Data shown:

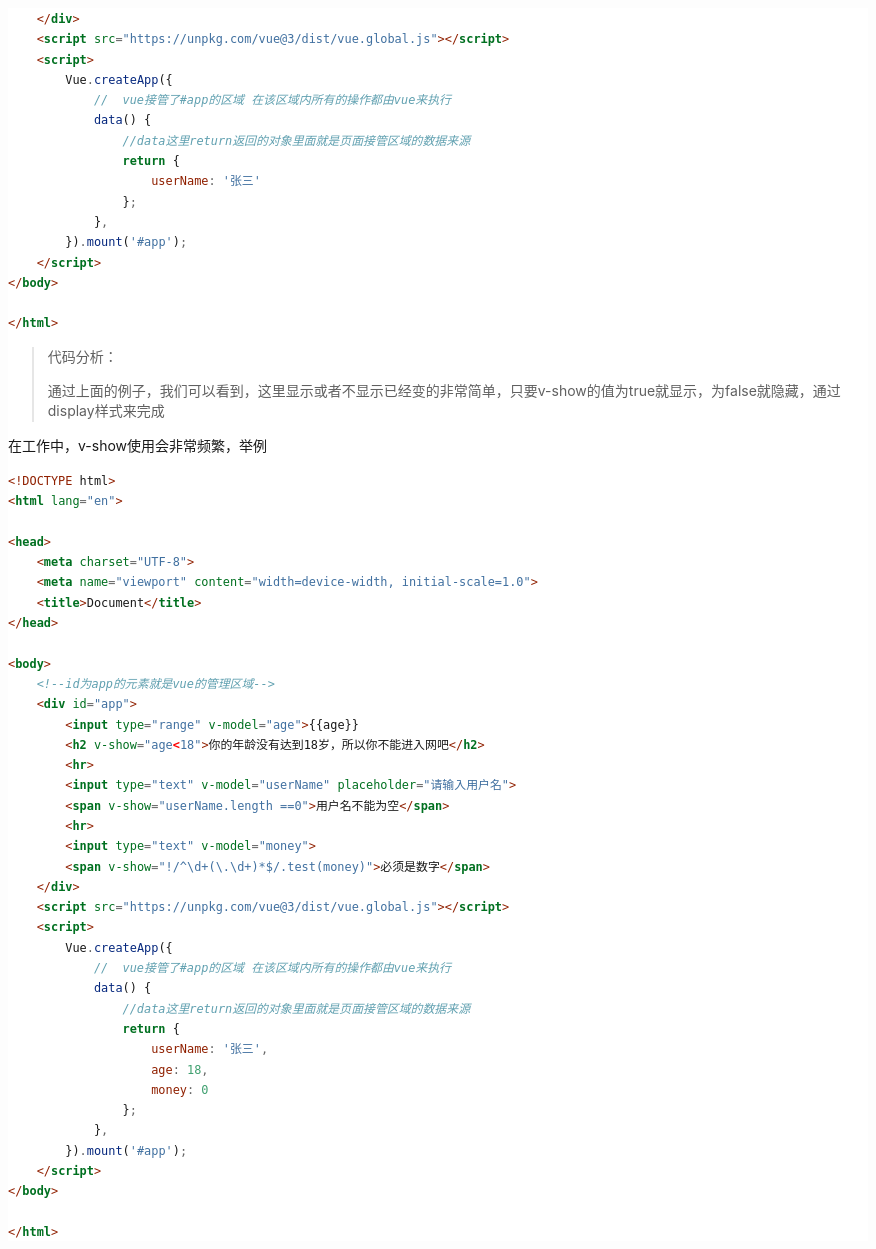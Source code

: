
 ```html
    </div>
    <script src="https://unpkg.com/vue@3/dist/vue.global.js"></script>
    <script>
        Vue.createApp({
            //  vue接管了#app的区域 在该区域内所有的操作都由vue来执行
            data() {
                //data这里return返回的对象里面就是页面接管区域的数据来源
                return {
                    userName: '张三'
                };
            },
        }).mount('#app');
    </script>
</body>

</html>
```

> 代码分析：
>
> 通过上面的例子，我们可以看到，这里显示或者不显示已经变的非常简单，只要v-show的值为true就显示，为false就隐藏，通过display样式来完成

在工作中，v-show使用会非常频繁，举例

```html
<!DOCTYPE html>
<html lang="en">

<head>
    <meta charset="UTF-8">
    <meta name="viewport" content="width=device-width, initial-scale=1.0">
    <title>Document</title>
</head>

<body>
    <!--id为app的元素就是vue的管理区域-->
    <div id="app">
        <input type="range" v-model="age">{{age}}
        <h2 v-show="age<18">你的年龄没有达到18岁，所以你不能进入网吧</h2>
        <hr>
        <input type="text" v-model="userName" placeholder="请输入用户名">
        <span v-show="userName.length ==0">用户名不能为空</span>
        <hr>
        <input type="text" v-model="money">
        <span v-show="!/^\d+(\.\d+)*$/.test(money)">必须是数字</span>
    </div>
    <script src="https://unpkg.com/vue@3/dist/vue.global.js"></script>
    <script>
        Vue.createApp({
            //  vue接管了#app的区域 在该区域内所有的操作都由vue来执行
            data() {
                //data这里return返回的对象里面就是页面接管区域的数据来源
                return {
                    userName: '张三',
                    age: 18,
                    money: 0
                };
            },
        }).mount('#app');
    </script>
</body>

</html>
```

Instructions for the task:
When a line in the listing above holds "userName", include it in the tally; report only the tally.

Output below:
4